A recent polyphenol intervention study has presented that hepatoprotective effects are not solely due to increased or decreased transcription of BA genes or activation/deactivation of BA receptors, but also due to their preserved circadian expression. To study the protective effects of polyphenols on circadian rhythm, the circadian clock was disrupted by limiting feeding to daytime hours in mice which are naturally nocturnal (248). Five weeks of apple polyphenol-supplementation counteracted daytime feeding mediated hepatic lipid accumulation and reduced steatosis and ballooning scores in association with preserved circadian fluctuations of triglycerides and levels of hepatic Cyp7a1 and Cyp8b1 (248). This was the first demonstration of that polyphenol-mediated improvement in liver health was associated with improved circadian regulation of BA synthesis genes. Furthermore, the circadian nature of BA genes and pool may explain why not all studies report markers for increased BA synthesis or suppression, as there may be exaggerated peaks and troughs in expression depending on time of day.

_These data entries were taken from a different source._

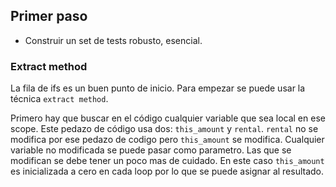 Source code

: ## Primer paso

* Construir un set de tests robusto, esencial.

### Extract method

La fila de ifs es un buen punto de inicio. Para empezar se puede usar la
técnica `extract method`.

Primero hay que buscar en el código cualquier variable que sea local en ese
scope. Este pedazo de código usa dos: `this_amount` y `rental`. `rental` no
se modifica por ese pedazo de codigo pero `this_amount` se modifica. Cualquier
variable no modificada se puede pasar como parametro. Las que se modifican se
debe tener un poco mas de cuidado. En este caso `this_amount` es inicializada a 
cero en cada loop por lo que se puede asignar al resultado. 

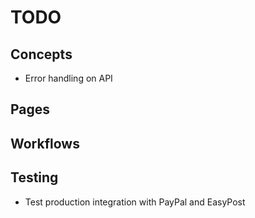 # TODO

## Concepts
- Error handling on API

## Pages

## Workflows

## Testing
- Test production integration with PayPal and EasyPost
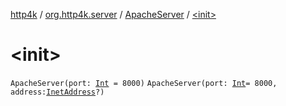 [http4k](../../index.md) / [org.http4k.server](../index.md) / [ApacheServer](index.md) / [&lt;init&gt;](./-init-.md)

# &lt;init&gt;

`ApacheServer(port: `[`Int`](https://kotlinlang.org/api/latest/jvm/stdlib/kotlin/-int/index.html)` = 8000)`
`ApacheServer(port: `[`Int`](https://kotlinlang.org/api/latest/jvm/stdlib/kotlin/-int/index.html)` = 8000, address: `[`InetAddress`](https://docs.oracle.com/javase/9/docs/api/java/net/InetAddress.html)`?)` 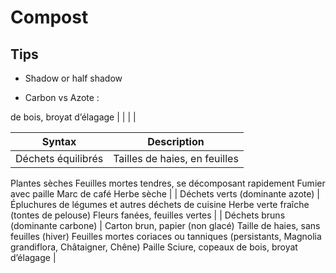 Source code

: # Compost

## Tips

- Shadow or half shadow

- Carbon vs Azote : 

 de bois, broyat d’élagage |
|   |   |


| Syntax      | Description |
| ----------- | ----------- |
| Déchets équilibrés      | Tailles de haies, en feuilles
Plantes sèches
Feuilles mortes tendres, se décomposant rapidement
Fumier avec paille
Marc de café
Herbe sèche      |
| Déchets verts (dominante azote)   | Épluchures de légumes et autres déchets de cuisine
Herbe verte fraîche (tontes de pelouse)
Fleurs fanées, feuilles vertes       |
| Déchets bruns (dominante carbone)  | Carton brun, papier (non glacé)
Taille de haies, sans feuilles (hiver)
Feuilles mortes coriaces ou tanniques (persistants, Magnolia grandiflora, Châtaigner, Chêne)
Paille
Sciure, copeaux de bois, broyat d’élagage       |
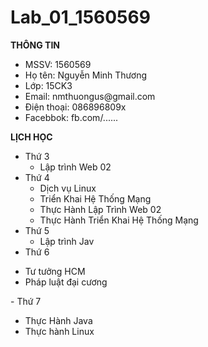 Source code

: # Lab_01_1560569

**THÔNG TIN**
<ul>
  <li>MSSV: 1560569</li>
  <li>Họ tên: Nguyễn Minh Thương</li>
  <li>Lớp: 15CK3</li>
  <li>Email: nmthuongus@gmail.com</li>
  <li>Điện thoại: 086896809x</li>
  <li>Facebbok: fb.com/......</li> 
</ul>

**LỊCH HỌC**
- Thứ 3
  <ul>
  <li>Lập trình Web 02</li>
  </ul>
- Thứ 4
  <ul>
  <li>Dịch vụ Linux</li>
  <li>Triển Khai Hệ Thống Mạng</li>
  <li>Thực Hành Lập Trình Web 02</li>
  <li>Thực Hành Triển Khai Hệ Thống Mạng</li>
  </ul>
- Thứ 5
  <ul>
  <li>Lập trình Jav</li>
  </ul>
 - Thứ 6
  <ul>
  <li>Tư tưởng HCM</li>
  <li>Pháp luật đại cương</li>
  </ul>
 - Thứ 7
  <ul>
  <li>Thực Hành Java</li>
  <li>Thực hành Linux</li>
  </ul>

3.3. Polyphenols are hepatoprotective in association with BA signaling and gut microbiota

Several polyphenol intervention studies report changes to the gut microbiota in association with changes to BA profile, with a recurring bloom of Akkermansia muciniphila, a species often associated with metabolic health. Treatment with A. muciniphila improved metabolic health in overweight and obese subjects, therefore dietary strategies to promote its abundance are of interest (249). Polyphenol rich-grape powder was shown to significantly modulate the intestinal microbiota (increased Akkermansia, Lachnospiraceae UCF-010, and Flavonifractor) and reduce total BA levels in serum, particularly conjugated BA (238). Separate polyphenol-intervention studies investigating apple polyphenols or (−)-epigallocatechin-3-gallate (EGCG) also reported increases to Akkermansia, in association with attenuation of HFD-induced NAFLD (234, 239). Unlike most other polyphenol supplementation studies, male mice fed HFD containing 0.32% EGCG for 8 weeks increased total BAs in serum but decreased taurine-conjugated species (234). The ratios of deconjugated to conjugated BA suggested reduced deconjugation of CA and DCA and increased βMCA deconjugation in HFD-fed mice supplemented with EGCG (234), revealing an interesting selectivity of polyphenol-treated bacteria on BA metabolism.

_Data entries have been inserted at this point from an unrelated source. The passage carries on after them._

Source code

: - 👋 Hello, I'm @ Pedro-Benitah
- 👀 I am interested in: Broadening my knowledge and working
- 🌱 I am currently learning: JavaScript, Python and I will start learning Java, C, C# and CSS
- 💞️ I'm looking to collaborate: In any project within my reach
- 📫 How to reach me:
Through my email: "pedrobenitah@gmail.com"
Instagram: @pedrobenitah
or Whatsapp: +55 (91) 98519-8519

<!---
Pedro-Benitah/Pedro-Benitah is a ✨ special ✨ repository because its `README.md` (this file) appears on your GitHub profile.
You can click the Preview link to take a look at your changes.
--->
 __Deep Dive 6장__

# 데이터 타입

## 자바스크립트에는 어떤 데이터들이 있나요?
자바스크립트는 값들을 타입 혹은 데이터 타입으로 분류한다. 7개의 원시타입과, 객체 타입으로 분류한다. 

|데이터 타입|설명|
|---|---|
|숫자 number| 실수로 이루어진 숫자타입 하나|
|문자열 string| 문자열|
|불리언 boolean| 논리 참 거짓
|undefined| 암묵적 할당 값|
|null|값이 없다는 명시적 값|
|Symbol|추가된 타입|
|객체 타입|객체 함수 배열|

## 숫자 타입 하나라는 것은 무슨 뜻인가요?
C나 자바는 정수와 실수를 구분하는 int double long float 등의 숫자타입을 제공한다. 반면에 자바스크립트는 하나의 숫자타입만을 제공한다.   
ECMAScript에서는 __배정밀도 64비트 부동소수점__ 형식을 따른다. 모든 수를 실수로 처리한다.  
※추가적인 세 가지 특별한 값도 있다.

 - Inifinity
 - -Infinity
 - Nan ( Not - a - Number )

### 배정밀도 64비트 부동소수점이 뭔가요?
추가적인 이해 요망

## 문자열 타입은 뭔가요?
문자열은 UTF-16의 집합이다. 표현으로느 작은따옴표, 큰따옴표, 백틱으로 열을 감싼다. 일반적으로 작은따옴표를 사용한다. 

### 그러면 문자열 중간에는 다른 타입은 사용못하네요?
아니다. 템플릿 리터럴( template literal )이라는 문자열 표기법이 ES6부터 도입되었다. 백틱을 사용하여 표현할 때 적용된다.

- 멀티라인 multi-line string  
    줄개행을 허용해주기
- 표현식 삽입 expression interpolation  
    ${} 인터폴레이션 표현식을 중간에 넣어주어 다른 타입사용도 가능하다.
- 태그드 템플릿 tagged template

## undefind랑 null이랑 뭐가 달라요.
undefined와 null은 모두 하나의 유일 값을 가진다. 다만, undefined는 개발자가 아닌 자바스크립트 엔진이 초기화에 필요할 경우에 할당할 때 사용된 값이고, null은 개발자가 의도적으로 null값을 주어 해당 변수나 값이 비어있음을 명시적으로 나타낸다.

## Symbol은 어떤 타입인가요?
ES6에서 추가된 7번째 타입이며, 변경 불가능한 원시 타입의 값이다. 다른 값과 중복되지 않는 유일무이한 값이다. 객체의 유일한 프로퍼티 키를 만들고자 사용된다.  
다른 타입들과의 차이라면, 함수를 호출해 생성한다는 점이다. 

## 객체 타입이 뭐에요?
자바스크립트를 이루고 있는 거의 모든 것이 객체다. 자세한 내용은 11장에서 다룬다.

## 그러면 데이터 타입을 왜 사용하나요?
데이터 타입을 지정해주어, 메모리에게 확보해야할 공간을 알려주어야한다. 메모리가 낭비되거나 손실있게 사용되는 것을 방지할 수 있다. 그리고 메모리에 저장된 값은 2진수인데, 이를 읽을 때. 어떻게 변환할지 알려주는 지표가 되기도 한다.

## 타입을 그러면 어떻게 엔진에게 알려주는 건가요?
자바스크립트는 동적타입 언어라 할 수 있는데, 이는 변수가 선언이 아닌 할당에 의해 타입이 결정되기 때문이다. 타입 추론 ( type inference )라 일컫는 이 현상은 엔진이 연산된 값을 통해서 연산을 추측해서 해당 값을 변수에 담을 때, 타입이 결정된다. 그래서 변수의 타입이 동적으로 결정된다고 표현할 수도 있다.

Antibiotic studies have shed insight on the importance of the gut microbiota in BA homeostasis. While diminishing certain taxa is beneficial, depletion of entire niches by antibiotics can induce dysbiosis in association with altered BA profile and signaling (240). Supplementing antibiotic-treated mice with bitter orange (C. aurantium L.) polyphenols (8.7 g) for 4 weeks had similar effects on liver and fecal BA profile and BA-regulating gene expression as treatment with Lactobacillus probiotics (240), suggesting that BA modulation by bitter orange potentially occur via a prebiotic effect. Both bitter orange and probiotics changed hepatic and fecal BA in antibiotic-treated mice to a profile more like control mice which were not treated with antibiotics (240). Bitter orange increased cecal DCA and reduced TDCA in antibiotic-treated mice suggesting increased bile salt hydrolase activity (240). While authors of an EGCG-intervention study predicted reduced bacterial metabolism of BA was beneficial to liver health in context of HFD (234), the antibiotic and bitter orange intervention study suggests some bacterial BA metabolism is important for BA homeostasis.

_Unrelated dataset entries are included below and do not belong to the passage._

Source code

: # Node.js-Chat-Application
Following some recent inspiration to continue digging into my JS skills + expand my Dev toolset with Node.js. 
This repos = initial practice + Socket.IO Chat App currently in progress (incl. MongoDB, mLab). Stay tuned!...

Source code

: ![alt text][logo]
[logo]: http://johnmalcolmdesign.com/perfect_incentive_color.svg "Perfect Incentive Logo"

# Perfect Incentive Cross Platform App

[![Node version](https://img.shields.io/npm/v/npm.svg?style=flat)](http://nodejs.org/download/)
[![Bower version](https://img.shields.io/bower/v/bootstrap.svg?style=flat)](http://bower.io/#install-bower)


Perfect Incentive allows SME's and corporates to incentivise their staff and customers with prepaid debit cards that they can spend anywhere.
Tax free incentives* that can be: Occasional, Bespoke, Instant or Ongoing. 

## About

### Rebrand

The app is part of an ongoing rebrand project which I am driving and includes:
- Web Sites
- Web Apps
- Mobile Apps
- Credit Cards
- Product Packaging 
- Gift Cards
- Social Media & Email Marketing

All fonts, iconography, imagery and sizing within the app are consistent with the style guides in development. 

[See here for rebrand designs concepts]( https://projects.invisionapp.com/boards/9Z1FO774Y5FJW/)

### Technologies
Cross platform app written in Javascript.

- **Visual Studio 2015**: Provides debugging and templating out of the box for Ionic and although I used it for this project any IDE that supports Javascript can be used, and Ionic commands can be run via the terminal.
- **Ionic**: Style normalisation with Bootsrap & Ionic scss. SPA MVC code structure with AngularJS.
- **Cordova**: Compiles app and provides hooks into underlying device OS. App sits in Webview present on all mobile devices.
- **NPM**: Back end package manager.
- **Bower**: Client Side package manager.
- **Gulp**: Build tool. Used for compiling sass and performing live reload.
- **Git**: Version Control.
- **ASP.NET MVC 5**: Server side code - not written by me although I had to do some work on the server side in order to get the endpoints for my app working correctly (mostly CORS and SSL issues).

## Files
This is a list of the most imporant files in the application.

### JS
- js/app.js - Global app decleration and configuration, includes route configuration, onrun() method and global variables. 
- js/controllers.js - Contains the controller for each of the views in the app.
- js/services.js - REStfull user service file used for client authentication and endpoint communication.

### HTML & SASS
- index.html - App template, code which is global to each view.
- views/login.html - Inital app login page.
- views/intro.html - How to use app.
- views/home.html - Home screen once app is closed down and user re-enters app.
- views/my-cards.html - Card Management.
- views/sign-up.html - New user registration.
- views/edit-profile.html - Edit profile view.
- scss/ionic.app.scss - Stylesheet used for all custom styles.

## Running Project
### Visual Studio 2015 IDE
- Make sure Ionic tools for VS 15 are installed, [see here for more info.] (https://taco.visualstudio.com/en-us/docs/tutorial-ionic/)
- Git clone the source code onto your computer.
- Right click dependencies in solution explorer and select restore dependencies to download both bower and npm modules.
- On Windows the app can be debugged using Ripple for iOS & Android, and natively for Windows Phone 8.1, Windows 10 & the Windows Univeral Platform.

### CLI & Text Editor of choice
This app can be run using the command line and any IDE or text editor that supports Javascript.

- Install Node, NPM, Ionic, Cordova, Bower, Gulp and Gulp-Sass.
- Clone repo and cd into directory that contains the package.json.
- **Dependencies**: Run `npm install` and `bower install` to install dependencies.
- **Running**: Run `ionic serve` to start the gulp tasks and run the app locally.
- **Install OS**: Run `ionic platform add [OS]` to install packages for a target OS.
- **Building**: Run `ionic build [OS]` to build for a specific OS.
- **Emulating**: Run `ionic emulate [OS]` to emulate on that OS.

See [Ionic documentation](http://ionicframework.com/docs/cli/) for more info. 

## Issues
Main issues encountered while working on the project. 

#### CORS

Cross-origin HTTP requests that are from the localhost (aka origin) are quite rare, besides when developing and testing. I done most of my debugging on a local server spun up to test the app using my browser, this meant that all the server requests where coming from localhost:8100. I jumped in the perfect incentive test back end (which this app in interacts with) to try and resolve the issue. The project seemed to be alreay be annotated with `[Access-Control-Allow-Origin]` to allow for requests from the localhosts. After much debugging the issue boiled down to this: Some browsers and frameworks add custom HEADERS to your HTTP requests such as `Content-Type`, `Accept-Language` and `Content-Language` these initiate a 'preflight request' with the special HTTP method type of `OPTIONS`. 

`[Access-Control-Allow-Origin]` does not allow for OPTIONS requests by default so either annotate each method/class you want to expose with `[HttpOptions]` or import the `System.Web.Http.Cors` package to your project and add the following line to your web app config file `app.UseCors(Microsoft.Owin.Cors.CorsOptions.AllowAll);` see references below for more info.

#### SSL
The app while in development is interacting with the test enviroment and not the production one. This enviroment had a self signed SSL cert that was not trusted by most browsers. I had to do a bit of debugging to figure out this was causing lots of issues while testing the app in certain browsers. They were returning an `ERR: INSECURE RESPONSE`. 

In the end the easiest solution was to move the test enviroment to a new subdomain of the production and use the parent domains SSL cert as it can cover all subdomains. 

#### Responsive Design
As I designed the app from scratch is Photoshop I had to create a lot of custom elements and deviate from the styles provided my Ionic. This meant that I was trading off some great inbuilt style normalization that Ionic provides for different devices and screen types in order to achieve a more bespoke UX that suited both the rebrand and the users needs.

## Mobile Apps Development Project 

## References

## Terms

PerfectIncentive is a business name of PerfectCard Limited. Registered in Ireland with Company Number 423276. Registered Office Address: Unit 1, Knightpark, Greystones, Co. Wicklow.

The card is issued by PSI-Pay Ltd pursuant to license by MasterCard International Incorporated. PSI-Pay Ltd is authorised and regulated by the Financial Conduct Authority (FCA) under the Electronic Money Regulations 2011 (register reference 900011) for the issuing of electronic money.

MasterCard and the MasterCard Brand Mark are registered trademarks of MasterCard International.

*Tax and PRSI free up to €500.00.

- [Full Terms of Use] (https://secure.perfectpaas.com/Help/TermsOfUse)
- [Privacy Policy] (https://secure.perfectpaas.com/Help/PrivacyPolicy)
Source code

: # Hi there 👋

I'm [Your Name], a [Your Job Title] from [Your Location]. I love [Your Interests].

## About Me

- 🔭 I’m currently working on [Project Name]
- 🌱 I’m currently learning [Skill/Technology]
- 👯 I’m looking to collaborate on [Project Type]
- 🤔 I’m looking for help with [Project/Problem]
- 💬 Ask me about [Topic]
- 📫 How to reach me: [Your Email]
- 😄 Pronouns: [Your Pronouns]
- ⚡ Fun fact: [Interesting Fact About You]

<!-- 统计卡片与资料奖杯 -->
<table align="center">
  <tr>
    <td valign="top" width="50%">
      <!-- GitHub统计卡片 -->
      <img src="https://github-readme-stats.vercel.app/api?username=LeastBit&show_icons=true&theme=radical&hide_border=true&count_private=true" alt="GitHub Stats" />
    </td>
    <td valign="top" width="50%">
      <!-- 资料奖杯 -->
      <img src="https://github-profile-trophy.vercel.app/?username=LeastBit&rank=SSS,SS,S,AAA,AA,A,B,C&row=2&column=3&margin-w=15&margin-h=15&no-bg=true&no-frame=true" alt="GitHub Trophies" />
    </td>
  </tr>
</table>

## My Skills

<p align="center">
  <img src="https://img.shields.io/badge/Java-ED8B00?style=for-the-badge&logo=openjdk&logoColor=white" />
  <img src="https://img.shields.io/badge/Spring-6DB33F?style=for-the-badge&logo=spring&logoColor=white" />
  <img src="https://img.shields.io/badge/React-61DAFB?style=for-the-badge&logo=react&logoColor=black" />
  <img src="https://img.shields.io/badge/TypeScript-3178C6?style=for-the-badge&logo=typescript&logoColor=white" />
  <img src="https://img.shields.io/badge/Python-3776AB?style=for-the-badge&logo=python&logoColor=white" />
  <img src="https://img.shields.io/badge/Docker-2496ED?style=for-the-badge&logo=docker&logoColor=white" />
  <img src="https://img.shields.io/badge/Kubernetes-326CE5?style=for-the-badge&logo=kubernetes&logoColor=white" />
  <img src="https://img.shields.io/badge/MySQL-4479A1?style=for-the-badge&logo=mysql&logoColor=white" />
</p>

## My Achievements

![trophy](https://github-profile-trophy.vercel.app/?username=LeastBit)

Polyphenol-induced reduction in Lactobacillus relative abundance was associated with reduced NAFLD (239), while another study showed attenuation of NAFLD when Lactobacillus casei YRL577 supplementation was combined with tea polyphenols (200 mg/kg body weight) or resveratrol (100mg/kg body weight) (241). Such differences indicate that while overall reductions to the Lactobacillus genera may be beneficial, specific probiotic species may benefit BA metabolism. Mice supplemented with Lactobacillus casei YRL577 and tea polyphenols expressed upregulated intestinal Fxr and Fgf15 mRNA and decreased Asbt (241). The effects of combined application of probiotics and polyphenols on expression of intestinal BA pathway genes was proposed to improve markers of NAFLD (241). Further exploration of enhanced benefits of co-administration of probiotic and prebiotic polyphenols vs. independent treatment would provide needed insight into benefits of symbiotics.

In summary, there is compelling evidence for polyphenol’s hepatoprotective effects, though our understanding of both NAFLD etiology and mechanisms of polyphenol benefits are still obscure. It is likely that polyphenols are hepatoprotective and influence BA homeostasis via mechanisms. This is supported by a previous review that noted that the reproducible upregulation of CYP7A1 expression in several polyphenol-intervention studies was attributed to several different mechanisms (250). In the discussed studies, CAR, PXR, and PPARs, and changes to gut bacteria have been implicated behind changes to BA homeostasis. Overall, a combination of increased BA synthesis and excretion induced by polyphenols likely contributes to both reduced cholesterol accumulation BA hepatotoxicity in NAFLD.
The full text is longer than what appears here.